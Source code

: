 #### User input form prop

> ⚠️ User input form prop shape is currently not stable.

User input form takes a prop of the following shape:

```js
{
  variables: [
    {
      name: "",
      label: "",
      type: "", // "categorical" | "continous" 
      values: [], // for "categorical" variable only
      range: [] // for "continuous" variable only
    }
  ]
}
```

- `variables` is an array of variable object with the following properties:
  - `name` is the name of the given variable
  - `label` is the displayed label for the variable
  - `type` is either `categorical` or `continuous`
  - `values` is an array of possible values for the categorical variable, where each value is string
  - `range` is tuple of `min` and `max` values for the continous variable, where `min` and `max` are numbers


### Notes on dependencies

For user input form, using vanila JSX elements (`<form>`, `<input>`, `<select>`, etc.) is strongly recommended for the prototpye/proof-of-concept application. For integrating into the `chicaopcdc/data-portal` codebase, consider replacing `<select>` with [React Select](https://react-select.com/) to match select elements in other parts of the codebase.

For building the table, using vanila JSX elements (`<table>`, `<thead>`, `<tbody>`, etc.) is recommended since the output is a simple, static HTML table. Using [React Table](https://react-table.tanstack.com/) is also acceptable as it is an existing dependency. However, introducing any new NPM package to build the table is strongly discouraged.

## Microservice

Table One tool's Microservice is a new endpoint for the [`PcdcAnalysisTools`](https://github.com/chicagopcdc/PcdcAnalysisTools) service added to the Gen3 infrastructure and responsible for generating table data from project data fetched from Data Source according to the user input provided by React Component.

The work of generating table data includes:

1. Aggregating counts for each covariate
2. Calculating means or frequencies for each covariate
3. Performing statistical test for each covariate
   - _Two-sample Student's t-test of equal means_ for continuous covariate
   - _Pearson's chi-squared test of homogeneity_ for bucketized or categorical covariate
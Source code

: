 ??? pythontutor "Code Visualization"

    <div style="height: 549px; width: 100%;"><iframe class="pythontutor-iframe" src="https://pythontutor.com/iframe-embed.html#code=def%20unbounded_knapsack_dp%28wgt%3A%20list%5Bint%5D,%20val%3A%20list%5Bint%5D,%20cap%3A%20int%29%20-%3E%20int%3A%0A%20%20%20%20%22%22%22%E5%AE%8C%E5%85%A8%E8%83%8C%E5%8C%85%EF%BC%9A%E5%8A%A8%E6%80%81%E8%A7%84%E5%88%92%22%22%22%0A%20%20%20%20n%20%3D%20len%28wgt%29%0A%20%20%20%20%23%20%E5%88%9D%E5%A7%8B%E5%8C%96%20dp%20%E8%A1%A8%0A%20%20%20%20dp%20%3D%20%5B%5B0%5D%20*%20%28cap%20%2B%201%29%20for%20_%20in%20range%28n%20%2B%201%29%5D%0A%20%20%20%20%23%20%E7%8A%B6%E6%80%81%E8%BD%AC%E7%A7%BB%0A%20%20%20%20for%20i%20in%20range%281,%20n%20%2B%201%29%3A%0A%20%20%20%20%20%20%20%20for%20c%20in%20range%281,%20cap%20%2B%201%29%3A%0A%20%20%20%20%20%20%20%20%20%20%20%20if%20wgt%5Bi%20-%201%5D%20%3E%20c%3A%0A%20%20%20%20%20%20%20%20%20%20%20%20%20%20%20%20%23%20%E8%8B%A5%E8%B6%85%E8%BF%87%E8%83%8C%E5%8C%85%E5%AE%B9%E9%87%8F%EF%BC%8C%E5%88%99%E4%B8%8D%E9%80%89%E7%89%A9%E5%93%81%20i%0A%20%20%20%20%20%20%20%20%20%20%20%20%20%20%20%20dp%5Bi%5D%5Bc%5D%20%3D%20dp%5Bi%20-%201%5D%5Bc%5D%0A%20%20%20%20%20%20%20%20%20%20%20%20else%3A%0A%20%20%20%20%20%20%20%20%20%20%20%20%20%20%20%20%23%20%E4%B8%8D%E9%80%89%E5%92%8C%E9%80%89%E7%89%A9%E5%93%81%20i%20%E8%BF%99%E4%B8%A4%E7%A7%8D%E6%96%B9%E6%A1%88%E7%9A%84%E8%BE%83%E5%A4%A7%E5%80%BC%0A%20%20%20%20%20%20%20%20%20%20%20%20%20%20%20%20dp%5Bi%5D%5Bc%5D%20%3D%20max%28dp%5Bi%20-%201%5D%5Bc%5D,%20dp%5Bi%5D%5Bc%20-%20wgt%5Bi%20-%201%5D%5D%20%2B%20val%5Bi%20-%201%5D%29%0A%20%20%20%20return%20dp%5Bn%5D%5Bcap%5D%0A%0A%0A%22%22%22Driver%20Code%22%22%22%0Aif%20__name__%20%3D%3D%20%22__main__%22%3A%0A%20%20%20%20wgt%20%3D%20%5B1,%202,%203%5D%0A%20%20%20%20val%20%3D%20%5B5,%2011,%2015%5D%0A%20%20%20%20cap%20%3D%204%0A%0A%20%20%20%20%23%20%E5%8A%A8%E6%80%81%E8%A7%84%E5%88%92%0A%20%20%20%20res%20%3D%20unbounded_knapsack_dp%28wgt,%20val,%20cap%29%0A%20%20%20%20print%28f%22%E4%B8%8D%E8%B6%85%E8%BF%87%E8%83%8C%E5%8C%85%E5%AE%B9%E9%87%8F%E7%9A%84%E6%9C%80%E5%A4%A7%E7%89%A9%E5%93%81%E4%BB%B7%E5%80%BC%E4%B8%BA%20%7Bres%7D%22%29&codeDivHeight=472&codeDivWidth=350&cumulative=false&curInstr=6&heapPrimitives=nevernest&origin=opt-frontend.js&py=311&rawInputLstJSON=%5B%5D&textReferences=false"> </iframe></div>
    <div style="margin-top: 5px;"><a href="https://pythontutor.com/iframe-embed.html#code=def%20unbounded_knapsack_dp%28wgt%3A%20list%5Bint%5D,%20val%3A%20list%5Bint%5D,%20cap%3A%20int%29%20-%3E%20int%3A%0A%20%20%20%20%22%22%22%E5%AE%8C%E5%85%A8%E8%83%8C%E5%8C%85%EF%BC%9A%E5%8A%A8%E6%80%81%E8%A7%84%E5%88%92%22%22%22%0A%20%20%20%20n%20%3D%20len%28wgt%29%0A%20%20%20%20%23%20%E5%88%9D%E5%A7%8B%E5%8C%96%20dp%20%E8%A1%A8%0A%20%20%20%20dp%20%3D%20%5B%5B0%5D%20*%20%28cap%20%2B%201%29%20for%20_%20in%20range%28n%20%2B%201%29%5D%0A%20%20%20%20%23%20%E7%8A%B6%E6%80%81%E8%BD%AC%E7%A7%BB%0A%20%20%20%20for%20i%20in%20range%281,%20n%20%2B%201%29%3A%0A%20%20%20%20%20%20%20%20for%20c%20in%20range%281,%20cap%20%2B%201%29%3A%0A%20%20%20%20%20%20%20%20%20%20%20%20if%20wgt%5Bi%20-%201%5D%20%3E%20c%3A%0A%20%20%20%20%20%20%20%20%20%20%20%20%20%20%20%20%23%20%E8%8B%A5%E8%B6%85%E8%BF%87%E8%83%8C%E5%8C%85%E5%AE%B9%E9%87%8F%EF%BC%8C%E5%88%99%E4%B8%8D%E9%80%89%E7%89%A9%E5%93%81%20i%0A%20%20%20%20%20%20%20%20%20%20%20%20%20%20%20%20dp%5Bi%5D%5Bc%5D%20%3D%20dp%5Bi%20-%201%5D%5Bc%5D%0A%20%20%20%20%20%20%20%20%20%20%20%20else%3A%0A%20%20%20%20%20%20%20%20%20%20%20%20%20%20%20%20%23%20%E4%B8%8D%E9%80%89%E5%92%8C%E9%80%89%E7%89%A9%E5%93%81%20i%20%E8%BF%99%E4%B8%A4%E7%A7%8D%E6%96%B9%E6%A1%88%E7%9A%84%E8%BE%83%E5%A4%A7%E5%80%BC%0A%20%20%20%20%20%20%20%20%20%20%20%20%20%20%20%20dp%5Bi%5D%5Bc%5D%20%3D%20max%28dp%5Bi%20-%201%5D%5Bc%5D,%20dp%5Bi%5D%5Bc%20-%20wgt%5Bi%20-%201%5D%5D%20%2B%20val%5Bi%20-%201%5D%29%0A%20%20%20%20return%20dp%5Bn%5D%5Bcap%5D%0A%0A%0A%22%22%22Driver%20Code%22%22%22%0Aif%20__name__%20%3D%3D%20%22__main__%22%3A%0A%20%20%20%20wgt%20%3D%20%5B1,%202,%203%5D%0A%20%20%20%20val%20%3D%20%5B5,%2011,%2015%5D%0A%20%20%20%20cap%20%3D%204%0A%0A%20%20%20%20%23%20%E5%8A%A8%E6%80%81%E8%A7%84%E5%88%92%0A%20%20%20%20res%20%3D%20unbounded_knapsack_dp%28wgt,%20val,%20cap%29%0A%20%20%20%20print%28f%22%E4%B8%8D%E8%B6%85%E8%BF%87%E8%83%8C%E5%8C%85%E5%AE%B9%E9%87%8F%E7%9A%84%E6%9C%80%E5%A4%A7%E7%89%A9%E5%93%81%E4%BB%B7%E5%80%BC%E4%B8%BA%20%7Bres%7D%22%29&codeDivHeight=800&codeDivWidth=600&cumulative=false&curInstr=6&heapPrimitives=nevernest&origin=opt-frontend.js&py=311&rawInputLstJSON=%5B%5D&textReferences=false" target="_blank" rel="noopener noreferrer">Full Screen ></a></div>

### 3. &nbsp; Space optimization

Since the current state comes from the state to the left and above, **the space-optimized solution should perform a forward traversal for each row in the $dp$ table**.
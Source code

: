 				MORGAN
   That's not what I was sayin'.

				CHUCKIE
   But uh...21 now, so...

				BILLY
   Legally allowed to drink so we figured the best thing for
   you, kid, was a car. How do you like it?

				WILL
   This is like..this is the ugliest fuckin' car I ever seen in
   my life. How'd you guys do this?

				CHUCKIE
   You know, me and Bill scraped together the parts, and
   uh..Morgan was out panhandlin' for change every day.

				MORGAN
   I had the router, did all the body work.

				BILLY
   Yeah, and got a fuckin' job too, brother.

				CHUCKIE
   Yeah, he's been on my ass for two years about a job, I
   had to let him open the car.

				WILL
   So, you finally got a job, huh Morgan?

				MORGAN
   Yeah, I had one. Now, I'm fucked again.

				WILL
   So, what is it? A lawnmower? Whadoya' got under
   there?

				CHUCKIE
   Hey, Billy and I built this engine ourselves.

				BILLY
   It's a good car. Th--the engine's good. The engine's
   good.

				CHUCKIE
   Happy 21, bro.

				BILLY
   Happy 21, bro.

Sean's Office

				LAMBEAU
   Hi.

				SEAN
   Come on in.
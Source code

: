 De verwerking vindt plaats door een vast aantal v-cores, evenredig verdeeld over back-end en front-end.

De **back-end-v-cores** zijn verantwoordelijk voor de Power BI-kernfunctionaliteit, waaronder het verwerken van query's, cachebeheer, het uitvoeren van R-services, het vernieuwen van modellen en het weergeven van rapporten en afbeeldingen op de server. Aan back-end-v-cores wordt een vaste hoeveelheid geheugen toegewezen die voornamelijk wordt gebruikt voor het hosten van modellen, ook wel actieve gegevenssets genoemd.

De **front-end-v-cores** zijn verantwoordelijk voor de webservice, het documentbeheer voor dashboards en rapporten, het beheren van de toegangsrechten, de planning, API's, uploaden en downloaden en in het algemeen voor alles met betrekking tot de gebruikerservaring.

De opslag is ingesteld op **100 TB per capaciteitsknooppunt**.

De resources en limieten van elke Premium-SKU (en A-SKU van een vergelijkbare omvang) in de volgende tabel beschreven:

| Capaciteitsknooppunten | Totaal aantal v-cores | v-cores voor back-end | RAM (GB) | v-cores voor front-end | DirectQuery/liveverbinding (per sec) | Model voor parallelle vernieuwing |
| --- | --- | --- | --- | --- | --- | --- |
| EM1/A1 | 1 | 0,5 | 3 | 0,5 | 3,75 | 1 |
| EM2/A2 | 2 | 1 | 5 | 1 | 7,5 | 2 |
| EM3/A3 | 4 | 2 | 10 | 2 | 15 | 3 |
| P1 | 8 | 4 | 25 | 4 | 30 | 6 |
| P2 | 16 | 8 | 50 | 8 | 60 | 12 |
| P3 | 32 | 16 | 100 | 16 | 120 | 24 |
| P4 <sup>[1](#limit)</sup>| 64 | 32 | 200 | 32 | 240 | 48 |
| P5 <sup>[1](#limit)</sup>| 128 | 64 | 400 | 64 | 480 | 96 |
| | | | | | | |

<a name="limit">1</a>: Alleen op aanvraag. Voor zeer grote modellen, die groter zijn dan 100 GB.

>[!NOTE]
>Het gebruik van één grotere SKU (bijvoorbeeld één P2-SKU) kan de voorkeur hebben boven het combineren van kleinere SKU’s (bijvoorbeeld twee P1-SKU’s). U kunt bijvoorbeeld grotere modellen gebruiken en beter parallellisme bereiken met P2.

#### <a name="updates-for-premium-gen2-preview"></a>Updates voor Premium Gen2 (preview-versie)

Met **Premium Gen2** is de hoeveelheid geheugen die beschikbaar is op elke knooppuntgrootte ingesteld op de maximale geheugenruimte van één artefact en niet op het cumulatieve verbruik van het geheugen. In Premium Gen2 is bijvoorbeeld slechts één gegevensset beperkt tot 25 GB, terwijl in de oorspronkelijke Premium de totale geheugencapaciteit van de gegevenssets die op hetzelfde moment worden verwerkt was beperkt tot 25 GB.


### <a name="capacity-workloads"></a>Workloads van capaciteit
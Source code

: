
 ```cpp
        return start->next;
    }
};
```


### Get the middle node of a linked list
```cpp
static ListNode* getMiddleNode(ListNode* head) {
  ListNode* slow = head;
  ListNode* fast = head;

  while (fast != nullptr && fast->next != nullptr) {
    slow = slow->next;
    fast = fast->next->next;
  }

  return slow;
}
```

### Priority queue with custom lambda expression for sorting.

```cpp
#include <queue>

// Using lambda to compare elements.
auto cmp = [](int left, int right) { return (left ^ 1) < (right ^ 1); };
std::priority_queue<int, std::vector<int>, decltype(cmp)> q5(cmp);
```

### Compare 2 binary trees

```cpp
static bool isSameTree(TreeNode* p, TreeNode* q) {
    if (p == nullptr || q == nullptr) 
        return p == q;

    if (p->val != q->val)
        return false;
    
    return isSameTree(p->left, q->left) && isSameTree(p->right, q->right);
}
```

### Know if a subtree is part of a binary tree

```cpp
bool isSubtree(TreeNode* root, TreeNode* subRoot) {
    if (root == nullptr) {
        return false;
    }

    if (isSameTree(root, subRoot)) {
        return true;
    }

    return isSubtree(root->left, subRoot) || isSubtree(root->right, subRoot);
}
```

------

Exercise: Copy each line of the listing above that includes the word "limit".

Answer section:
| P4 <sup>[1](#limit)</sup>| 64 | 32 | 200 | 32 | 240 | 48 |
| P5 <sup>[1](#limit)</sup>| 128 | 64 | 400 | 64 | 480 | 96 |
<a name="limit">1</a>: Alleen op aanvraag. Voor zeer grote modellen, die groter zijn dan 100 GB.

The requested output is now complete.